When Paul Lambert returned home from the 1998 World Cup Finals in France, he knew a few of the squad would be making way for some new blood.
Back then, Craig Brown’s team had an average age of 30, and gaining just one point from their three games saw them back home before the postcards.
Their exit was particularly painful.
Following a spirited performance in the tournament opener against Brazil in the Stade de France, and a draw with Norway in Bordeaux, they departed the tournament following a 3-0 defeat against Morocco in St Etienne.
That was our last major Finals until Euro 2020, and very soon thoughts will turn to what we can achieve when the 2022 World Cup qualifiers get back underway.
Steve Clarke’s side have already played three games and have picked up five points.
In September, the road to Qatar resumes and they will play three fixtures, against Denmark, Moldova and Austria.
It could well be that with young talent now emerging – such as Billy Gilmour, David Turnbull and Nathan Patterson – the average age of the team will be less than 25.
Lambert, now 51, is encouraged by that. He hopes that we can make it to the Finals at the end of next year, and wants to see our promising youngsters flourish on the big stage.
“The aim of every Scotland manager, and Scotland player, is to qualify for tournaments,” Lambert, capped 40 times for his country, told The Sunday Post.
“They are doing that just now, for the first time in 23 years, and you can see what it means to them, and how proud they all are.
“Steve has built a very good squad. There is a mixture of youth and experience, and there are plenty of talented footballers in there.
“When you see the likes of Gilmour, Patterson and Turnbull, it makes you have real hope for the future.
“Then you take into account that Kieran Tierney has just turned 24 – and both Scott McTominay and Che Adams are the same age as Kieran.
“John McGinn is only 26. Andy Robertson is still only 27.
“So we have eight or nine players with many, many years left at the highest level. We have reasons to feel good about what the future might hold for the Scotland national team.
“They are in a tournament just now, and they will want to be at the next one.
“To get to Qatar, they will need to win five or six more ties in their group, but they are capable of going on a really decent run.

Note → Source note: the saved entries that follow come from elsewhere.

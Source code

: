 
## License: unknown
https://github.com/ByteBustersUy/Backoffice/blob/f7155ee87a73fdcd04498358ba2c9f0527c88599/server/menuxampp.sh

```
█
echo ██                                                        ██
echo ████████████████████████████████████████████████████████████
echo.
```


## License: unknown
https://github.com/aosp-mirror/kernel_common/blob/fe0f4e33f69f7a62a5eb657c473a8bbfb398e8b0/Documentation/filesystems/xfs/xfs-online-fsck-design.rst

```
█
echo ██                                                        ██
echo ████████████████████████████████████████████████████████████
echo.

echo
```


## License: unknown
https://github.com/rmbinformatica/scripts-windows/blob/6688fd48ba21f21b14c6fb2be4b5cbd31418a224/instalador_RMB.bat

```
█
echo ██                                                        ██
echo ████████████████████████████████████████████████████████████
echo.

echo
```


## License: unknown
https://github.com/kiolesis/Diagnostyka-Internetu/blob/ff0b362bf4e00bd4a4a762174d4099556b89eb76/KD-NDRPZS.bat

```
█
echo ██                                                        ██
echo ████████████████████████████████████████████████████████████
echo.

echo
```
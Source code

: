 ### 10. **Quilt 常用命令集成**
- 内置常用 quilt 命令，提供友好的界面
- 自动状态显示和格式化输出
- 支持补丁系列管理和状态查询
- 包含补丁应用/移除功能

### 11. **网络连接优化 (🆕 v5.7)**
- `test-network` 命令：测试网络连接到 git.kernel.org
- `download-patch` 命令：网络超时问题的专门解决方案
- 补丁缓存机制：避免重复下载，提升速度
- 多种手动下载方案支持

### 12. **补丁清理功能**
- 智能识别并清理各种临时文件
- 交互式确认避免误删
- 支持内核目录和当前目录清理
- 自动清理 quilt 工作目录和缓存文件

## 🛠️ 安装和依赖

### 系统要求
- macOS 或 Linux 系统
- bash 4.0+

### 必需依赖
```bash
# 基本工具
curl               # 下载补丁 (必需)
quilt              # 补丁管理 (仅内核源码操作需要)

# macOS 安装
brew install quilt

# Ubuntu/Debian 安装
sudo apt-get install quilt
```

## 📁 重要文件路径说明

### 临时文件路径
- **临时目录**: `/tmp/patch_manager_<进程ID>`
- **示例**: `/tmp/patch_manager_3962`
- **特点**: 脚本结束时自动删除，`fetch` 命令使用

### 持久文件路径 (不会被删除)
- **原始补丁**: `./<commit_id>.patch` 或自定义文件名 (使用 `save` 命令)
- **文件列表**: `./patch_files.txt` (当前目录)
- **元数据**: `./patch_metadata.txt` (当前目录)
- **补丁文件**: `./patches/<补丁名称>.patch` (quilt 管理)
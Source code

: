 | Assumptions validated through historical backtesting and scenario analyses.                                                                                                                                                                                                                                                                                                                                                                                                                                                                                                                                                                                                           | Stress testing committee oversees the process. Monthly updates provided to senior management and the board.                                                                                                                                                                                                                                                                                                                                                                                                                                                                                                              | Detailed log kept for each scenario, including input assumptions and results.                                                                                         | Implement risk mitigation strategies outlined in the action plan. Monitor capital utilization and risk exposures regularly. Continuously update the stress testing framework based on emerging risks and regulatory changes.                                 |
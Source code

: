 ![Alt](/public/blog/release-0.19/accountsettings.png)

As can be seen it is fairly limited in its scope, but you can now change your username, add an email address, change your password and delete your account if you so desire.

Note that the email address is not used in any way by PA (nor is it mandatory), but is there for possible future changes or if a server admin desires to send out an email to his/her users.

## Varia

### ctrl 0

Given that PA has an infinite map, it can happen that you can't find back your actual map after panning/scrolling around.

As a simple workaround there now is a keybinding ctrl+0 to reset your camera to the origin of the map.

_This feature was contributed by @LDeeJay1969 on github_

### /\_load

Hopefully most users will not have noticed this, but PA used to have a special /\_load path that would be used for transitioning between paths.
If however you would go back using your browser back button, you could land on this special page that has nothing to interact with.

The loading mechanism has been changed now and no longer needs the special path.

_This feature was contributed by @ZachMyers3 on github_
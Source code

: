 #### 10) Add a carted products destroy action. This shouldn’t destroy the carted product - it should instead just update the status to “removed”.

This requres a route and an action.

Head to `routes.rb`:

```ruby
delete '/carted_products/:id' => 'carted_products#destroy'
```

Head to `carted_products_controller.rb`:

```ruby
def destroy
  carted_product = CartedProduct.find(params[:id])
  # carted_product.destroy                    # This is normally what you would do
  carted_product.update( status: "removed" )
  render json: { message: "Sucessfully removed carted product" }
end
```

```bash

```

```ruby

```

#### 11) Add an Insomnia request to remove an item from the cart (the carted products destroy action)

“The fixtures will be tough, of course they will be. But we should not be afraid.
“We have the quality to beat some of the best countries in Europe.
“I believe we can leave the Euros this summer feeling optimistic, as the players will have gained invaluable tournament experience to move us forward in the short and medium term.
“As a manager, Steve will have benefited enormously from the past few weeks, and will be itching to push on again with Scotland.”
In Brown’s squad 23 years ago, the likes of Colin Hendry, John Collins, Tom Boyd and Kevin Gallacher were all over 30. Ally McCoist and Stuart McCall had already been fazed out.
Lambert was 29 at that time, and played on until Brown resigned after they failed to qualify for the 2002 World Cup in Japan and South Korea.
The midfielder stood down then, too, but then returned in an emergency to bring some experience on the park to help out new boss, Berti Vogts, and the likes of emerging talent, Barry Ferguson.
The former Celtic midfielder, who was a Champions League winner with Borussia Dortmund, said: “Every year, you are looking for one or two players to come through, and really push the older, more-experienced international players.
“That’s what happened towards the end of my time, and it was good to see Barry and Darren Fletcher come in and really look the part.
“We also had the likes of Kenny Miller and James McFadden looking as though they were going to make serious contributions.
“But you must never disregard experienced footballers. That was always on Craig’s mind, and it was the same with Berti.
“Steve will be very aware of the importance of that.
“Yes, we need the youngsters to get into the team, and show they are ready. But they must also be protected, and not thrown in at the deep end without support.
“It’s all about getting the blend right, and giving the team the best possible chance of being successful.
“At the end of the day, every man, woman and child in our country wants to see the national team succeed. There is no greater pleasure.”
It’s also important to have the backing of the fans, and Lambert reckons the Tartan Army have been missed in the past 18 months.
They have been back in the stadiums to watch Clarke’s men play against the Czech Republic and England and there will be 12,000 of them inside Hampden Park on Tuesday night for the game against Croatia.
Lambert said: “Every footballer wants to play in front of supporters.
“The pandemic has taken that away from fans all over the world in recent times, but it is great to see them back in, enjoying themselves.
“It would be wonderful if we could treat them to a victory at the National Stadium on Tuesday. It would be truly amazing.
“Regardless of what happens in midweek, we just have to hope that our country has lifted the restrictions, and we have 50,000 inside Hampden in September.
“How good would that be?
“Steve and the players would welcome that with open arms. It would be a great lift for all of us.
“After that, it’s about getting the results we need to take us to Qatar.
“Being at a World Cup can be the highlight of any footballer’s career. We are ready to go there and compete.
“As I have said, we have some very-talented footballers, and we have every right to be optimistic about the future.
“Let’s see where Steve and the squad can take us over the next two or three years.”